Possibilidades abertas pelo crescente peso social do proletariado e sua capacidade de
elevar a consciência de classe a novos patamares de auto-organização permanente
através de sindicatos que filiavam milhões, com a utilização hábil das margens
ampliadas de liberdade, a participação eleitoral, enfim a escola de aprendizagem
sindical-parlamentar. Dificuldades que resultavam do esgotamento histórico das
revoluções burguesas, da acomodação bastarda da burguesia com os regimes
bonapartistas ou semi-bonapartistas, do deslocamento e divisão inexorável das camadas
médias, ou seja, a ruptura da frente de "todo o povo pela democracia", tal como ocorreu
na primeira fase de fevereiro de 48.
Por último, dificuldades que nasciam das novas necessidades políticas subjetivas que
surgiam como obstáculos para o proletariado, que não podia contar com triunfos fáceis
nas barricadas. Por outro lado, ocorre que Engels sequer considerava o regime
bismarquista senil do Kaiser uma democracia. Ao contrário, considerava que as
limitadas liberdades estavam ameaçadas justamente pelo crescente peso do SPD, e por
isso, baralhava a hipótese de uma revolução em legítima defesa contra uma aventura
neo-bonapartista do regime, ou seja, uma revolução democrática defensiva, tendo como
sujeito social o proletariado, contra um golpe bonapartista. Assim explicava Engels as
suas conclusões sobre os novos desafios da experiência da tática alemã:
"O direito à revolução é o único "direito histórico" real, o único sobre o qual
repousam todos os Estados modernos sem exceção,(...) Mas, ocorra o que ocorrer nos
outros países, a social-democracia alemã tem uma situação particular e, em
decorrência pelo menos no momento, uma tarefa também particular. Com dois milhões
de eleitores que ela envia às urnas, neles incluídos os jovens e as mulheres que estão
por detrás dos sufragantes na qualidade de não eleitores, constituem a massa mais em
numerosa, mais compacta, a "força de choque" decisiva do exército proletário
internacional.(...)Ora, só há um meio de poder conter durante certo prazo o
crescimento continuo das forças combatentes socialistas na Alemanha, e mesmo de
fazê-las regredir momentaneamente: um choque de grande envergadura com as
tropas, uma sangria como a de 1871, em Paris."(grifo nosso)
Engels
Poder-se-ia, por último, afirmar que uma teoria dos tempos da revolução em Marx e
Engels, um pensamento sobre época, situação e crise revolucionária, com distintos
ritmos, desigualmente desenvolvidos, mas entrelaçados em circunstâncias históricas
únicas, foi-se construindo como expressão de uma dualidade tensionada de fatores.
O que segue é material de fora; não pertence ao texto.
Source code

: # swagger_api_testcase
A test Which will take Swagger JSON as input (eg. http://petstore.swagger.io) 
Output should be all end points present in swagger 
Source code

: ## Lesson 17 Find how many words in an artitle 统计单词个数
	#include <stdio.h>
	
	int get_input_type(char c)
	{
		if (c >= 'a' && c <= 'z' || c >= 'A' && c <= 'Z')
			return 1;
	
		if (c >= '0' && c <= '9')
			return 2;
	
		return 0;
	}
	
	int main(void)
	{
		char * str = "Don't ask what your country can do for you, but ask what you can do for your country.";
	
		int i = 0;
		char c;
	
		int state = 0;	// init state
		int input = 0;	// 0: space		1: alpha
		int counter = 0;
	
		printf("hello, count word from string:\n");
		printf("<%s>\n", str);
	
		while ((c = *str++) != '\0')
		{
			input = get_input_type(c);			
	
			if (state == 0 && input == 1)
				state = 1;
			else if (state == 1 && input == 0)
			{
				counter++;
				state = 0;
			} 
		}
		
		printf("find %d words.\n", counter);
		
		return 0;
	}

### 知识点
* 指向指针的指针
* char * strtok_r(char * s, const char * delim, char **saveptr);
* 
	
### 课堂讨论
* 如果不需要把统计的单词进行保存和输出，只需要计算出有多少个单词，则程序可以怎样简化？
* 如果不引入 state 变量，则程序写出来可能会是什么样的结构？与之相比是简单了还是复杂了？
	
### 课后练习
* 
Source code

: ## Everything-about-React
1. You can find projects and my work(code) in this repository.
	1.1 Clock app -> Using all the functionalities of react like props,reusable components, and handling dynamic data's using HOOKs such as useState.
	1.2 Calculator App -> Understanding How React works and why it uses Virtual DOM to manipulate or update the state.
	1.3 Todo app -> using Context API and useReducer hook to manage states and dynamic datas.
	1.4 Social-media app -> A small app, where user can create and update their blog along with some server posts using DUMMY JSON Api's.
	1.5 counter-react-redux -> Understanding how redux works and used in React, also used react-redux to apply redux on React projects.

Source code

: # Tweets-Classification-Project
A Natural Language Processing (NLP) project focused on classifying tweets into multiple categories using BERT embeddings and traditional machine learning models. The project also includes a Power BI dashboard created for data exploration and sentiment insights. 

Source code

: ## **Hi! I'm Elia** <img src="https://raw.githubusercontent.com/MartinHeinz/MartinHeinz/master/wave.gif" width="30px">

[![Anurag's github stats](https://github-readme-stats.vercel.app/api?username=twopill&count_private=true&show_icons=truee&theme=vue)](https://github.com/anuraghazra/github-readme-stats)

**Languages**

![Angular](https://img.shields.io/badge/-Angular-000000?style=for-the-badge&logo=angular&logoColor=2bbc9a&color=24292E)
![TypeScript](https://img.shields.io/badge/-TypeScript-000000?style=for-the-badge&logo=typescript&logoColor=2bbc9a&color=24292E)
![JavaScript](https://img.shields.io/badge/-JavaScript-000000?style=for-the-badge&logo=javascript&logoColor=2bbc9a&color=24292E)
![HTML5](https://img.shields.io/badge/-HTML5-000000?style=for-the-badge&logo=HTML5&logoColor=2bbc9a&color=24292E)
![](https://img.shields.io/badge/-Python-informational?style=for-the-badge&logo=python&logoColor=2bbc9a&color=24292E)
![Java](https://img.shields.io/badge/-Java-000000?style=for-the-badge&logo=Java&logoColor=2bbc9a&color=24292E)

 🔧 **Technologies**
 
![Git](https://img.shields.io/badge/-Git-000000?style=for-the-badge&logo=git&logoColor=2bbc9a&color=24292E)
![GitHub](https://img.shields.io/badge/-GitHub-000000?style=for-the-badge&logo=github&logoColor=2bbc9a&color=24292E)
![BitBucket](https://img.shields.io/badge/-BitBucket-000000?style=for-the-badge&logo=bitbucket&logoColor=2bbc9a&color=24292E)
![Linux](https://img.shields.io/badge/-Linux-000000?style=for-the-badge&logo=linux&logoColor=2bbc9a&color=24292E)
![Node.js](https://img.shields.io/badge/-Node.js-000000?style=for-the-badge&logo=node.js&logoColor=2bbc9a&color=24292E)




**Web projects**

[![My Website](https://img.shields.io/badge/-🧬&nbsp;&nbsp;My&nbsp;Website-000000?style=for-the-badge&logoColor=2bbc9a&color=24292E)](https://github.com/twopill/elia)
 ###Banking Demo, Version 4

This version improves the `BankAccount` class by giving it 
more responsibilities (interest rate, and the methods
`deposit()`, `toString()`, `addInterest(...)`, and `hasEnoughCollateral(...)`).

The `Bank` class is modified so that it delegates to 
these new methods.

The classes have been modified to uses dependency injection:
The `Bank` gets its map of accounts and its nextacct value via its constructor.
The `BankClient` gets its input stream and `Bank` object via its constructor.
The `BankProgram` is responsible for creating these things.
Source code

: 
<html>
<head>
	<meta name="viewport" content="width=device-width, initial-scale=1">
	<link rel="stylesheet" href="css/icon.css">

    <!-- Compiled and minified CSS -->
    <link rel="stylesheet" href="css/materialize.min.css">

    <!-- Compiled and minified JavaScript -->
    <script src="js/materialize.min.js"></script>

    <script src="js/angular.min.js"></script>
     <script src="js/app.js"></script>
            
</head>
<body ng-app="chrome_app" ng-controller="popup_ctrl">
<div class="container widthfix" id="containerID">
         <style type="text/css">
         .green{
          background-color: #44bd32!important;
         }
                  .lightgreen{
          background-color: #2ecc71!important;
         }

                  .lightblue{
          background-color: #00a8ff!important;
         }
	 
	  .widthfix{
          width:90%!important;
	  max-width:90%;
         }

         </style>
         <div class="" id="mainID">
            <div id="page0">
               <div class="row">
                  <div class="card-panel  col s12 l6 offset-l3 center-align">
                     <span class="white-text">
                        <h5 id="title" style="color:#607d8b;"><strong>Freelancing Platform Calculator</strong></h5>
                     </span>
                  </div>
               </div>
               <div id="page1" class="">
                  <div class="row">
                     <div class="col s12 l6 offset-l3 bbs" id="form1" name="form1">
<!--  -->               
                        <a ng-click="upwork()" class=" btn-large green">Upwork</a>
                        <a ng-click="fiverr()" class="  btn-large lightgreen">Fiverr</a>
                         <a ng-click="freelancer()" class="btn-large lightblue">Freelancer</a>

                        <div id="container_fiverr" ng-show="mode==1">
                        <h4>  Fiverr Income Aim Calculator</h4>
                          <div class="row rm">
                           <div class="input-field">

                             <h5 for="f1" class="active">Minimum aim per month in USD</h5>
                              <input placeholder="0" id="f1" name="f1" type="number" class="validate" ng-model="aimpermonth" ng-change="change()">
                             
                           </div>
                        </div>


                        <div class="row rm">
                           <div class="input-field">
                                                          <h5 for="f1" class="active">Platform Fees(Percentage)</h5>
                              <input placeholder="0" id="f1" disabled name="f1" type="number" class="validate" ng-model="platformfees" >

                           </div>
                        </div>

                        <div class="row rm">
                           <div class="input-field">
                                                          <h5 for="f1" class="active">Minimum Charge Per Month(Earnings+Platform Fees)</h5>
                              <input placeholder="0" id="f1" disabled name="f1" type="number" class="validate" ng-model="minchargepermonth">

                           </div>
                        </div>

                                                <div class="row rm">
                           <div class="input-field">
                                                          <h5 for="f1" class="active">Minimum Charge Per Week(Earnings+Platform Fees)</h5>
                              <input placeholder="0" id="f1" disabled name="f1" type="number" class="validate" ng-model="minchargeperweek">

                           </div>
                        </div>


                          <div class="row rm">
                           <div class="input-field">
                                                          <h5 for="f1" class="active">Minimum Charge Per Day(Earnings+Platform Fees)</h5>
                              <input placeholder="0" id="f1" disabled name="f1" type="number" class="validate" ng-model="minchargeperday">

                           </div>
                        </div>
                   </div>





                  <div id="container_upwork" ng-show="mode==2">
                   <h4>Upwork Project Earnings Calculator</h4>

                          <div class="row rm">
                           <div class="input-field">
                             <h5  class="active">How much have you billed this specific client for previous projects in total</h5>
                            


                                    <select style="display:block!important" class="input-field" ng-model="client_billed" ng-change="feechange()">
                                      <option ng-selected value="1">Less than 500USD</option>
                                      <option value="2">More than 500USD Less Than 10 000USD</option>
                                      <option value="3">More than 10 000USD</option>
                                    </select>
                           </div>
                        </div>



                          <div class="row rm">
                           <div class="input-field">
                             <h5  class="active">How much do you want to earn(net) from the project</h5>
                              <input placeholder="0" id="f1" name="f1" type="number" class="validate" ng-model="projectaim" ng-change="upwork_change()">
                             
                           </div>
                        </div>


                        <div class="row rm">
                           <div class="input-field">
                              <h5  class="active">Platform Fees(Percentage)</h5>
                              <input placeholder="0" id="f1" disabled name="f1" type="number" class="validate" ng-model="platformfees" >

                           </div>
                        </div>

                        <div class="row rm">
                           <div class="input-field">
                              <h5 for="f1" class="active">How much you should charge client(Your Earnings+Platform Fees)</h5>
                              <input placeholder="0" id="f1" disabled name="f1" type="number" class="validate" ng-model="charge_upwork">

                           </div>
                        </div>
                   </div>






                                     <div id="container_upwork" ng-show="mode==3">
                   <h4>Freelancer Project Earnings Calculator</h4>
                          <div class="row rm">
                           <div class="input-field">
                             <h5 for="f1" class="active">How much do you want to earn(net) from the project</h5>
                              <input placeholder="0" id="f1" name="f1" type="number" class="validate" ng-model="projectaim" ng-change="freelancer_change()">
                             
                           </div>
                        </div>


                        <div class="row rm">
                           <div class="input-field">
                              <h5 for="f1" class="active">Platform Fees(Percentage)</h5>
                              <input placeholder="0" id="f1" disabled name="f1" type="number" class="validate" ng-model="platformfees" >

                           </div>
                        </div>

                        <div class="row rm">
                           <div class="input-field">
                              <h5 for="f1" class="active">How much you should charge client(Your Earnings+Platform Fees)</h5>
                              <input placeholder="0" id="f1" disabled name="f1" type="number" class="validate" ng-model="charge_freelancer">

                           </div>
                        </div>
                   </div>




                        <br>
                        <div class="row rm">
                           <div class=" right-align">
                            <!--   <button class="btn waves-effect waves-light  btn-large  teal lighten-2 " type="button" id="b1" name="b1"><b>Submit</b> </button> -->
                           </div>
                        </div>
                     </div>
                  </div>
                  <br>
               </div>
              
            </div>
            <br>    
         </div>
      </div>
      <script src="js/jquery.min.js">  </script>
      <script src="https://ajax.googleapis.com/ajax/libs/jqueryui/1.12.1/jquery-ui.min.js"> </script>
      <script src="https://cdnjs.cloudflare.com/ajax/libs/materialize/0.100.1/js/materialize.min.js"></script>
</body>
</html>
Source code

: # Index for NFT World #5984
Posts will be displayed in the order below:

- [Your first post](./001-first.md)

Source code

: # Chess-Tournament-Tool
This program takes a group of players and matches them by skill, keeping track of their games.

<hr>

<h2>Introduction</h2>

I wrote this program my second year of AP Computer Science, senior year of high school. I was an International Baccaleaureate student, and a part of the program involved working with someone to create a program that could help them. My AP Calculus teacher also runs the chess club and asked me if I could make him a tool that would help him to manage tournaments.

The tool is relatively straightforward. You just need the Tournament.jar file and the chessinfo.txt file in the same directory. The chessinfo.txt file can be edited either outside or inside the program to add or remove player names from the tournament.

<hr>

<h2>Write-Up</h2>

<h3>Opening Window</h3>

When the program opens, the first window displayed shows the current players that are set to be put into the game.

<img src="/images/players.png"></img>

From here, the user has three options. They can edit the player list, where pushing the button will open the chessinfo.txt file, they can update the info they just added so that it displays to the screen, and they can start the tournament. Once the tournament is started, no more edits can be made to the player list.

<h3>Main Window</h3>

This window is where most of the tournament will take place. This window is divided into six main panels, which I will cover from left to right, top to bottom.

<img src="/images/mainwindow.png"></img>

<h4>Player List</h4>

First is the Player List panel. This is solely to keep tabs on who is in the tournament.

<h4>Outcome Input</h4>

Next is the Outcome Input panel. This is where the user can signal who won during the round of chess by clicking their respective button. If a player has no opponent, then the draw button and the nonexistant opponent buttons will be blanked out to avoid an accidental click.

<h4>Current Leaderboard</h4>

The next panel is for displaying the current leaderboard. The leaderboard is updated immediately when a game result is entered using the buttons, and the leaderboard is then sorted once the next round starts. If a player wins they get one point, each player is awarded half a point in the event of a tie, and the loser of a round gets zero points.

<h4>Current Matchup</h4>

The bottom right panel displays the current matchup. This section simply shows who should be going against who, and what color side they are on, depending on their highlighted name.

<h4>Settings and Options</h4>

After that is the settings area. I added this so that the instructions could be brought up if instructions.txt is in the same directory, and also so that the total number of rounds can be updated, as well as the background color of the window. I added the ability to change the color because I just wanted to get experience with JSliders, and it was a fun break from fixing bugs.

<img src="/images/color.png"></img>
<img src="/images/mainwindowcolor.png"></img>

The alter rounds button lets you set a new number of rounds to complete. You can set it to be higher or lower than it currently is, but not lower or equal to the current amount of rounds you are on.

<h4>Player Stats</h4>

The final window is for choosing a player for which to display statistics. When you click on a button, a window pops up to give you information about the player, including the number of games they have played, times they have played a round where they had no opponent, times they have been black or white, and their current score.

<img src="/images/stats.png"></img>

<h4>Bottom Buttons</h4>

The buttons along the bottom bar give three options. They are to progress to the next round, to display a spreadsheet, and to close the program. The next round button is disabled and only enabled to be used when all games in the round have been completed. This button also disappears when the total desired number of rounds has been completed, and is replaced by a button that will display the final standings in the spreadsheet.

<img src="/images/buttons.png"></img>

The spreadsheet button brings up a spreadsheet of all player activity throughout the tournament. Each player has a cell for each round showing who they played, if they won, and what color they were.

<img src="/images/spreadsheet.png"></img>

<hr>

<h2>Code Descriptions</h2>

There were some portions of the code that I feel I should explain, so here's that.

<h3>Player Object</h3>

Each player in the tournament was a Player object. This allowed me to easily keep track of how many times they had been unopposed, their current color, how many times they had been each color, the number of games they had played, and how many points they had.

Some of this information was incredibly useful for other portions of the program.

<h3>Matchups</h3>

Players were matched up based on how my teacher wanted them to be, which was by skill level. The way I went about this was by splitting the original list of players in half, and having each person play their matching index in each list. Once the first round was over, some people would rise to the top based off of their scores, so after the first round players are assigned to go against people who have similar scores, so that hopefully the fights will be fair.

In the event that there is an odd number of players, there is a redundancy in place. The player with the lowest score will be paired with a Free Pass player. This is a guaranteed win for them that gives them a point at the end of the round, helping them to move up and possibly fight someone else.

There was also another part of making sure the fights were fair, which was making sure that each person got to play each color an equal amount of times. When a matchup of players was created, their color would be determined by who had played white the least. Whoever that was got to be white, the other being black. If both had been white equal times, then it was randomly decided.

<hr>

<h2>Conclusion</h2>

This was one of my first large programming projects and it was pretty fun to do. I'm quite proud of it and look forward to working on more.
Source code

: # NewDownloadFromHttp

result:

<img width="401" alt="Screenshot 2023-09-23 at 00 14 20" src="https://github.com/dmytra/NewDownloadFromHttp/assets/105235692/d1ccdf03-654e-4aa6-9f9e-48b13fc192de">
No seu centro está uma ênfase na pulsação circular da crise econômica, como um tempo
de movimento e inércia do capital, que se desenvolve à escala do mercado mundial e
encontra refrações nacionais em cada país; e outro é o tempo das lutas de classes:
Esses dois tempos são distintos, mas estão articulados, em formas que são,
para o essencial, imprevisíveis, porque amadurecem em ritmos que lhes são
próprios, únicos e discordantes.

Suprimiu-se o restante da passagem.